> [WORK ITEM]
Lines that contain "SportsCar": how many are there in the listing below? Answer with a number and nothing more.

> [THE DATA]

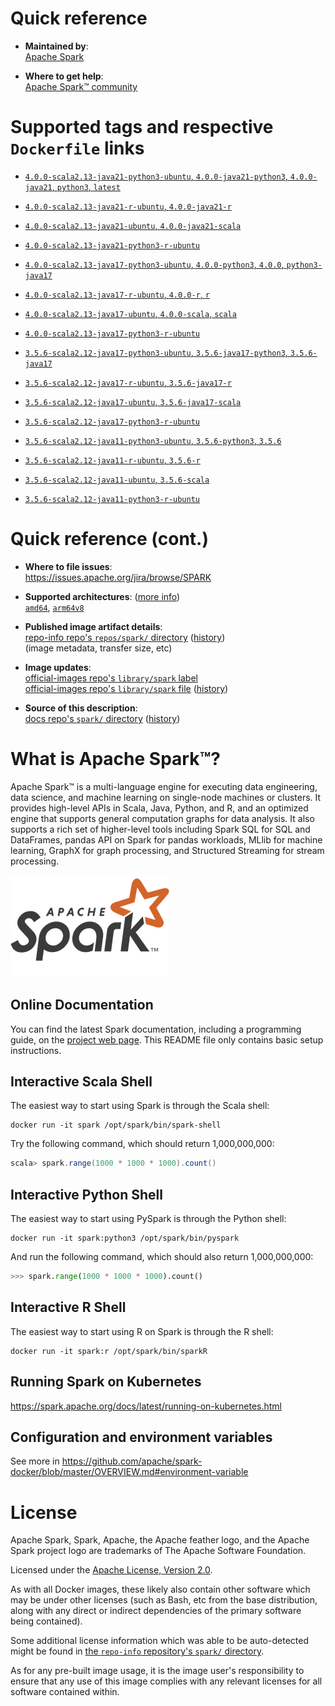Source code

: <!--

********************************************************************************

WARNING:

    DO NOT EDIT "spark/README.md"

    IT IS AUTO-GENERATED

    (from the other files in "spark/" combined with a set of templates)

********************************************************************************

-->

# Quick reference

-	**Maintained by**:  
	[Apache Spark](https://spark.apache.org/committers.html)

-	**Where to get help**:  
	[Apache Spark™ community](https://spark.apache.org/community.html)

# Supported tags and respective `Dockerfile` links

-	[`4.0.0-scala2.13-java21-python3-ubuntu`, `4.0.0-java21-python3`, `4.0.0-java21`, `python3`, `latest`](https://github.com/apache/spark-docker/blob/4bd1dbce94797b5b387b784db6b378069a8b6328/4.0.0/scala2.13-java21-python3-ubuntu/Dockerfile)

-	[`4.0.0-scala2.13-java21-r-ubuntu`, `4.0.0-java21-r`](https://github.com/apache/spark-docker/blob/4bd1dbce94797b5b387b784db6b378069a8b6328/4.0.0/scala2.13-java21-r-ubuntu/Dockerfile)

-	[`4.0.0-scala2.13-java21-ubuntu`, `4.0.0-java21-scala`](https://github.com/apache/spark-docker/blob/4bd1dbce94797b5b387b784db6b378069a8b6328/4.0.0/scala2.13-java21-ubuntu/Dockerfile)

-	[`4.0.0-scala2.13-java21-python3-r-ubuntu`](https://github.com/apache/spark-docker/blob/4bd1dbce94797b5b387b784db6b378069a8b6328/4.0.0/scala2.13-java21-python3-r-ubuntu/Dockerfile)

-	[`4.0.0-scala2.13-java17-python3-ubuntu`, `4.0.0-python3`, `4.0.0`, `python3-java17`](https://github.com/apache/spark-docker/blob/4bd1dbce94797b5b387b784db6b378069a8b6328/4.0.0/scala2.13-java17-python3-ubuntu/Dockerfile)

-	[`4.0.0-scala2.13-java17-r-ubuntu`, `4.0.0-r`, `r`](https://github.com/apache/spark-docker/blob/4bd1dbce94797b5b387b784db6b378069a8b6328/4.0.0/scala2.13-java17-r-ubuntu/Dockerfile)

-	[`4.0.0-scala2.13-java17-ubuntu`, `4.0.0-scala`, `scala`](https://github.com/apache/spark-docker/blob/4bd1dbce94797b5b387b784db6b378069a8b6328/4.0.0/scala2.13-java17-ubuntu/Dockerfile)

-	[`4.0.0-scala2.13-java17-python3-r-ubuntu`](https://github.com/apache/spark-docker/blob/4bd1dbce94797b5b387b784db6b378069a8b6328/4.0.0/scala2.13-java17-python3-r-ubuntu/Dockerfile)

-	[`3.5.6-scala2.12-java17-python3-ubuntu`, `3.5.6-java17-python3`, `3.5.6-java17`](https://github.com/apache/spark-docker/blob/c264d48dc510018095700ed33e700ccc34268bf2/3.5.6/scala2.12-java17-python3-ubuntu/Dockerfile)

-	[`3.5.6-scala2.12-java17-r-ubuntu`, `3.5.6-java17-r`](https://github.com/apache/spark-docker/blob/c264d48dc510018095700ed33e700ccc34268bf2/3.5.6/scala2.12-java17-r-ubuntu/Dockerfile)

-	[`3.5.6-scala2.12-java17-ubuntu`, `3.5.6-java17-scala`](https://github.com/apache/spark-docker/blob/c264d48dc510018095700ed33e700ccc34268bf2/3.5.6/scala2.12-java17-ubuntu/Dockerfile)

-	[`3.5.6-scala2.12-java17-python3-r-ubuntu`](https://github.com/apache/spark-docker/blob/c264d48dc510018095700ed33e700ccc34268bf2/3.5.6/scala2.12-java17-python3-r-ubuntu/Dockerfile)

-	[`3.5.6-scala2.12-java11-python3-ubuntu`, `3.5.6-python3`, `3.5.6`](https://github.com/apache/spark-docker/blob/c264d48dc510018095700ed33e700ccc34268bf2/3.5.6/scala2.12-java11-python3-ubuntu/Dockerfile)

-	[`3.5.6-scala2.12-java11-r-ubuntu`, `3.5.6-r`](https://github.com/apache/spark-docker/blob/c264d48dc510018095700ed33e700ccc34268bf2/3.5.6/scala2.12-java11-r-ubuntu/Dockerfile)

-	[`3.5.6-scala2.12-java11-ubuntu`, `3.5.6-scala`](https://github.com/apache/spark-docker/blob/c264d48dc510018095700ed33e700ccc34268bf2/3.5.6/scala2.12-java11-ubuntu/Dockerfile)

-	[`3.5.6-scala2.12-java11-python3-r-ubuntu`](https://github.com/apache/spark-docker/blob/c264d48dc510018095700ed33e700ccc34268bf2/3.5.6/scala2.12-java11-python3-r-ubuntu/Dockerfile)

# Quick reference (cont.)

-	**Where to file issues**:  
	https://issues.apache.org/jira/browse/SPARK

-	**Supported architectures**: ([more info](https://github.com/docker-library/official-images#architectures-other-than-amd64))  
	[`amd64`](https://hub.docker.com/r/amd64/spark/), [`arm64v8`](https://hub.docker.com/r/arm64v8/spark/)

-	**Published image artifact details**:  
	[repo-info repo's `repos/spark/` directory](https://github.com/docker-library/repo-info/blob/master/repos/spark) ([history](https://github.com/docker-library/repo-info/commits/master/repos/spark))  
	(image metadata, transfer size, etc)

-	**Image updates**:  
	[official-images repo's `library/spark` label](https://github.com/docker-library/official-images/issues?q=label%3Alibrary%2Fspark)  
	[official-images repo's `library/spark` file](https://github.com/docker-library/official-images/blob/master/library/spark) ([history](https://github.com/docker-library/official-images/commits/master/library/spark))

-	**Source of this description**:  
	[docs repo's `spark/` directory](https://github.com/docker-library/docs/tree/master/spark) ([history](https://github.com/docker-library/docs/commits/master/spark))

# What is Apache Spark™?

Apache Spark™ is a multi-language engine for executing data engineering, data science, and machine learning on single-node machines or clusters. It provides high-level APIs in Scala, Java, Python, and R, and an optimized engine that supports general computation graphs for data analysis. It also supports a rich set of higher-level tools including Spark SQL for SQL and DataFrames, pandas API on Spark for pandas workloads, MLlib for machine learning, GraphX for graph processing, and Structured Streaming for stream processing.

![logo](https://raw.githubusercontent.com/docker-library/docs/a16cd1ae80c04193c029a686d3006c95edb81594/spark/logo.png)

## Online Documentation

You can find the latest Spark documentation, including a programming guide, on the [project web page](https://spark.apache.org/documentation.html). This README file only contains basic setup instructions.

## Interactive Scala Shell

The easiest way to start using Spark is through the Scala shell:

```console
docker run -it spark /opt/spark/bin/spark-shell
```

Try the following command, which should return 1,000,000,000:

```scala
scala> spark.range(1000 * 1000 * 1000).count()
```

## Interactive Python Shell

The easiest way to start using PySpark is through the Python shell:

```console
docker run -it spark:python3 /opt/spark/bin/pyspark
```

And run the following command, which should also return 1,000,000,000:

```python
>>> spark.range(1000 * 1000 * 1000).count()
```

## Interactive R Shell

The easiest way to start using R on Spark is through the R shell:

```console
docker run -it spark:r /opt/spark/bin/sparkR
```

## Running Spark on Kubernetes

https://spark.apache.org/docs/latest/running-on-kubernetes.html

## Configuration and environment variables

See more in https://github.com/apache/spark-docker/blob/master/OVERVIEW.md#environment-variable

# License

Apache Spark, Spark, Apache, the Apache feather logo, and the Apache Spark project logo are trademarks of The Apache Software Foundation.

Licensed under the [Apache License, Version 2.0](https://www.apache.org/licenses/LICENSE-2.0).

As with all Docker images, these likely also contain other software which may be under other licenses (such as Bash, etc from the base distribution, along with any direct or indirect dependencies of the primary software being contained).

Some additional license information which was able to be auto-detected might be found in [the `repo-info` repository's `spark/` directory](https://github.com/docker-library/repo-info/tree/master/repos/spark).

As for any pre-built image usage, it is the image user's responsibility to ensure that any use of this image complies with any relevant licenses for all software contained within.
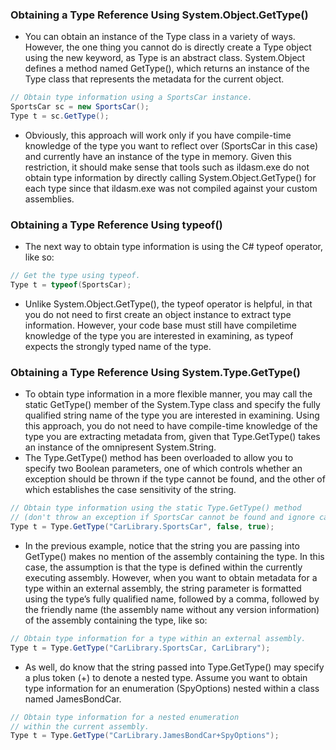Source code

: ### Obtaining a Type Reference Using System.Object.GetType()  
- You can obtain an instance of the Type class in a variety of ways. However, the one thing you cannot do is directly create a Type object using the new keyword, as Type is an abstract class. System.Object defines a method named GetType(), which returns an instance of the Type class that represents the metadata for the current object.  
```csharp
// Obtain type information using a SportsCar instance.  
SportsCar sc = new SportsCar();  
Type t = sc.GetType();  
```
- Obviously, this approach will work only if you have compile-time knowledge of the type you want to reflect over (SportsCar in this case) and currently have an instance of the type in memory. Given this restriction, it should make sense that tools such as ildasm.exe do not obtain type information by directly calling System.Object.GetType() for each type since that ildasm.exe was not compiled against your custom assemblies.

### Obtaining a Type Reference Using typeof()
- The next way to obtain type information is using the C# typeof operator, like so:  
```csharp
// Get the type using typeof.  
Type t = typeof(SportsCar);  
```
- Unlike System.Object.GetType(), the typeof operator is helpful, in that you do not need to first create an object instance to extract type information. However, your code base must still have compiletime knowledge of the type you are interested in examining, as typeof expects the strongly typed name of the type.

### Obtaining a Type Reference Using System.Type.GetType()
- To obtain type information in a more flexible manner, you may call the static GetType() member of the System.Type class and specify the fully qualified string name of the type you are interested in examining. Using this approach, you do not need to have compile-time knowledge of the type you are extracting metadata from, given that Type.GetType() takes an instance of the omnipresent System.String.
- The Type.GetType() method has been overloaded to allow you to specify two Boolean parameters, one of which controls whether an exception should be thrown if the type cannot be found, and the other of which establishes the case sensitivity of the string.

```csharp
// Obtain type information using the static Type.GetType() method  
// (don't throw an exception if SportsCar cannot be found and ignore case).  
Type t = Type.GetType("CarLibrary.SportsCar", false, true);
```
- In the previous example, notice that the string you are passing into GetType() makes no mention of the assembly containing the type. In this case, the assumption is that the type is defined within the currently executing assembly. However, when you want to obtain metadata for a type within an external assembly, the string parameter is formatted using the type’s fully qualified name, followed by a comma, followed by the friendly name (the assembly name without any version information) of the assembly containing the type, like so:
```csharp
// Obtain type information for a type within an external assembly.  
Type t = Type.GetType("CarLibrary.SportsCar, CarLibrary");
```
- As well, do know that the string passed into Type.GetType() may specify a plus token (+) to denote a nested type. Assume you want to obtain type information for an enumeration (SpyOptions) nested within a class named JamesBondCar.
```csharp
// Obtain type information for a nested enumeration  
// within the current assembly.  
Type t = Type.GetType("CarLibrary.JamesBondCar+SpyOptions");
```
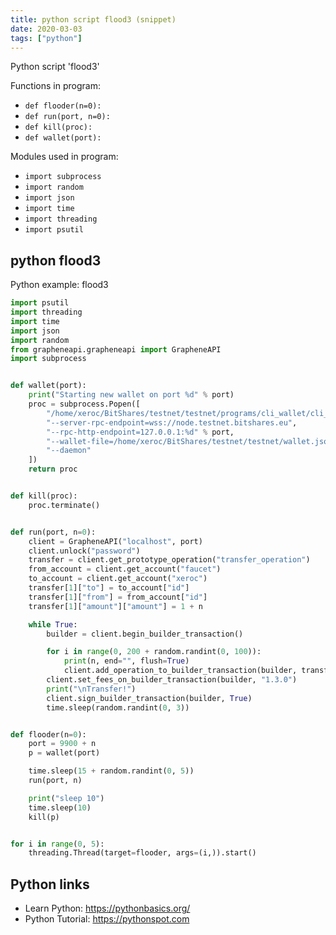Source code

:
 ```yaml
---
title: python script flood3 (snippet)
date: 2020-03-03
tags: ["python"]
---
```

Python script 'flood3'

Functions in program: 
* `def flooder(n=0):`
* `def run(port, n=0):`
* `def kill(proc):`
* `def wallet(port):`

Modules used in program: 
* `import subprocess`
* `import random`
* `import json`
* `import time`
* `import threading`
* `import psutil`

## python flood3

Python example: flood3

```python
import psutil
import threading
import time
import json
import random
from grapheneapi.grapheneapi import GrapheneAPI
import subprocess


def wallet(port):
    print("Starting new wallet on port %d" % port)
    proc = subprocess.Popen([
        "/home/xeroc/BitShares/testnet/testnet/programs/cli_wallet/cli_wallet",
        "--server-rpc-endpoint=wss://node.testnet.bitshares.eu",
        "--rpc-http-endpoint=127.0.0.1:%d" % port,
        "--wallet-file=/home/xeroc/BitShares/testnet/testnet/wallet.json",
        "--daemon"
    ])
    return proc


def kill(proc):
    proc.terminate()


def run(port, n=0):
    client = GrapheneAPI("localhost", port)
    client.unlock("password")
    transfer = client.get_prototype_operation("transfer_operation")
    from_account = client.get_account("faucet")
    to_account = client.get_account("xeroc")
    transfer[1]["to"] = to_account["id"]
    transfer[1]["from"] = from_account["id"]
    transfer[1]["amount"]["amount"] = 1 + n

    while True:
        builder = client.begin_builder_transaction()

        for i in range(0, 200 + random.randint(0, 100)):
            print(n, end="", flush=True)
            client.add_operation_to_builder_transaction(builder, transfer)
        client.set_fees_on_builder_transaction(builder, "1.3.0")
        print("\nTransfer!")
        client.sign_builder_transaction(builder, True)
        time.sleep(random.randint(0, 3))


def flooder(n=0):
    port = 9900 + n
    p = wallet(port)

    time.sleep(15 + random.randint(0, 5))
    run(port, n)

    print("sleep 10")
    time.sleep(10)
    kill(p)


for i in range(0, 5):
    threading.Thread(target=flooder, args=(i,)).start()


```

## Python links

- Learn Python: https://pythonbasics.org/
- Python Tutorial: https://pythonspot.com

> [RESPONSE AREA]
7